We also observed that reading some Metis debugfs DMA register paths showed `0xffffffff` values. Attempting to read deeper linked-list debugfs paths in that bad state caused a kernel oops inside the Metis driver's debugfs read path, so we stopped reading those debugfs files.
Previous runtime issues before firmware update
Before the firmware update, we were debugging two separate runtime issues:
1. DMA heap naming on Toradex:
- Toradex exposed `/dev/dma_heap/linux,cma` and `/dev/dma_heap/linux,cma-uncached`.
- SDK expected `/dev/dma_heap/system` or `/dev/dma_heap/reserved`.
- Temporary aliases allowed runtime allocation to proceed.
2. Per-core clock configuration:
- SDK attempted per-core clock configuration.

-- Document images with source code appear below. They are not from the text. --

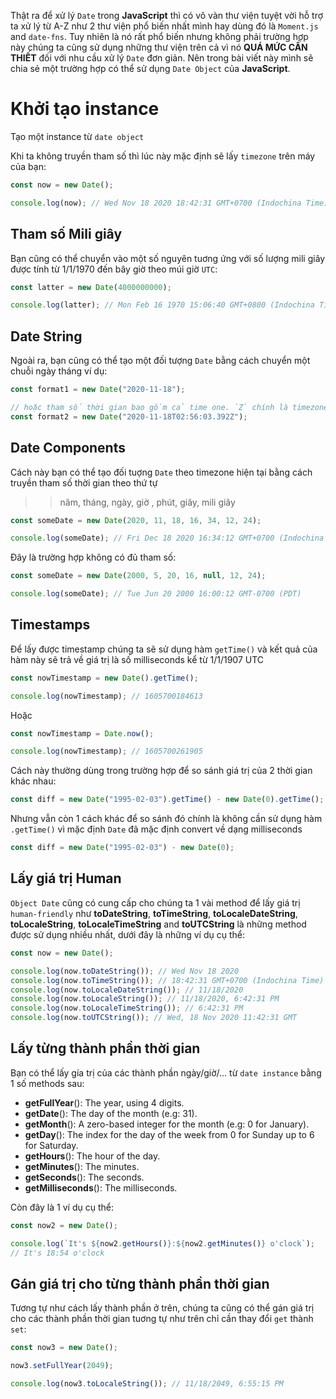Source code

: Thật ra để xử lý `Date` trong **JavaScript** thì có vô vàn thư viện tuyệt vời hỗ trợ ta xử lý từ A-Z như 2 thư viện phổ biến nhất mình hay dùng đó là `Moment.js` and `date-fns`. Tuy nhiên là nó rất phổ biến nhưng không phải trường hợp này chúng ta cũng sử dụng những thư viện trên cả vì nó **QUÁ MỨC CẦN THIẾT** đối với nhu cầu xử lý `Date` đơn giản. Nên trong bài viết này mình sẽ chia sẻ một trường hợp có thể sử dụng `Date Object` của **JavaScript**.

# Khởi tạo instance

Tạo một instance từ `date object`

Khi ta không truyền tham số thì lúc này mặc định sẽ lấy `timezone` trên máy của bạn:

```js
const now = new Date();

console.log(now); // Wed Nov 18 2020 18:42:31 GMT+0700 (Indochina Time)
```

## Tham số Mili giây


Bạn cũng có thể chuyển vào một số nguyên tuơng ứng với số lượng mili giây được tính từ 1/1/1970 đến bây giờ theo múi giờ `UTC`:

```js
const latter = new Date(4000000000);

console.log(latter); // Mon Feb 16 1970 15:06:40 GMT+0800 (Indochina Time)
```

## Date String

Ngoài ra, bạn cũng có thể tạo một đối tượng `Date` bằng cách chuyển một chuỗi ngày tháng ví dụ:

```js
const format1 = new Date("2020-11-18");

// hoặc tham số thời gian bao gồm cả time one. `Z` chính là timezone UTC
const format2 = new Date("2020-11-18T02:56:03.392Z");
```

## Date Components

Cách này bạn có thể tạo đối tuợng `Date` theo timezone hiện tại bằng cách truyền tham số thời gian theo thứ tự
>> năm, tháng, ngày, giờ , phút, giây, mili giây


```js
const someDate = new Date(2020, 11, 18, 16, 34, 12, 24);

console.log(someDate); // Fri Dec 18 2020 16:34:12 GMT+0700 (Indochina Time)
```

Đây là trường hợp không có đủ tham số:

```js
const someDate = new Date(2000, 5, 20, 16, null, 12, 24);

console.log(someDate); // Tue Jun 20 2000 16:00:12 GMT-0700 (PDT)
```

## Timestamps

Để lấy được timestamp chúng ta sẽ sử dụng hàm `getTime()` và kết quả của hàm này sẽ trả về giá trị là số milliseconds kể từ 1/1/1907 UTC

```js
const nowTimestamp = new Date().getTime();

console.log(nowTimestamp); // 1605700184613
```

Hoặc 

```js
const nowTimestamp = Date.now();

console.log(nowTimestamp); // 1605700261905
```

Cách này thường dùng trong trường hợp để so sánh giá trị của 2 thời gian khác nhau:

```js
const diff = new Date("1995-02-03").getTime() - new Date(0).getTime();
```

Nhưng vẫn còn 1 cách khác để so sánh đó chính là không cần sử dụng hàm `.getTime()` vì mặc định `Date` đã mặc định convert về dạng milliseconds

```js
const diff = new Date("1995-02-03") - new Date(0);
```

## Lấy giá trị Human

`Object Date` cũng có cung cấp cho chúng ta 1 vài method để lấy giá trị `human-friendly`  như  **toDateString**, **toTimeString**, **toLocaleDateString**, **toLocaleString**, **toLocaleTimeString** and **toUTCString** là những method được sử dụng nhiều nhất, dưới đây là những ví dụ cụ thể:

```js
const now = new Date();

console.log(now.toDateString()); // Wed Nov 18 2020
console.log(now.toTimeString()); // 18:42:31 GMT+0700 (Indochina Time)
console.log(now.toLocaleDateString()); // 11/18/2020
console.log(now.toLocaleString()); // 11/18/2020, 6:42:31 PM
console.log(now.toLocaleTimeString()); // 6:42:31 PM
console.log(now.toUTCString()); // Wed, 18 Nov 2020 11:42:31 GMT
```

## Lấy từng thành phần thời gian

Bạn có thể lấy gía trị của các thành phần ngày/giờ/...  từ `date instance` bằng 1 số methods sau:

* **getFullYear**(): The year, using 4 digits.
* **getDate**(): The day of the month (e.g: 31).
* **getMonth**(): A zero-based integer for the month (e.g: 0 for January).
* **getDay**(): The index for the day of the week from 0 for Sunday up to 6 for Saturday.
* **getHours**(): The hour of the day.
* **getMinutes**(): The minutes.
* **getSeconds**(): The seconds.
* **getMilliseconds**(): The milliseconds.

Còn đây là 1 ví dụ cụ thể:

```js
const now2 = new Date();

console.log(`It's ${now2.getHours()}:${now2.getMinutes()} o'clock`);
// It's 18:54 o'clock
```

## Gán giá trị cho từng thành phần thời gian

Tương tự như cách lấy thành phần ở trên, chúng ta cũng có thể gán giá trị cho các thành phần thời gian tuơng tự như trên chỉ cần thay đổi `get` thành `set`:

```js
const now3 = new Date();

now3.setFullYear(2049);

console.log(now3.toLocaleString()); // 11/18/2049, 6:55:15 PM
```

- Direct global clock command worked:
```bash
axdevice --set-clock 600 -dmetis-0:1:0
axdevice --set-clock 800 -dmetis-0:1:0
```
- Per-core clock path failed with:
```text
CMD_SET_CLOCK_AICORE_FREQ returned an error code
```
- Mapping SDK clock requests to the global `clock_profile` path allowed inference to run before the firmware update.
These earlier issues may be unrelated to the current post-update board communication failure, but they may be useful context. We believed FW update may fix the per-core clock failure
Questions
- Is `vmsi not available` expected on Toradex Verdin i.MX95 with Metis M.2 and driver 1.4.16?
- Given PCIe enumeration and MSI allocation succeed, but `/proc/interrupts` does not increment during `axcmd --fwver`, what is the recommended next diagnostic step?
- Does the Verdin i.MX95 PCIe/ITS/SMMU configuration require a specific device tree property or kernel config for Metis MSI writes to reach the GIC ITS?
- Is there a supported recovery path when the official interactive firmware update reports success but the device then cannot answer `axcmd --fwver`, `axdevice`, or `axdevice --reload-firmware`?
- Is there a known compatibility issue with early Metis M.2 cards updated from `flver=1.3.2` / `bcver=1.4` to SDK 1.6.1 firmware on ARM64 platforms?
Thank you very much for any support you can give us. We were really careful with the FW update process but this is not something we were expecting after the tool reported “successful” update.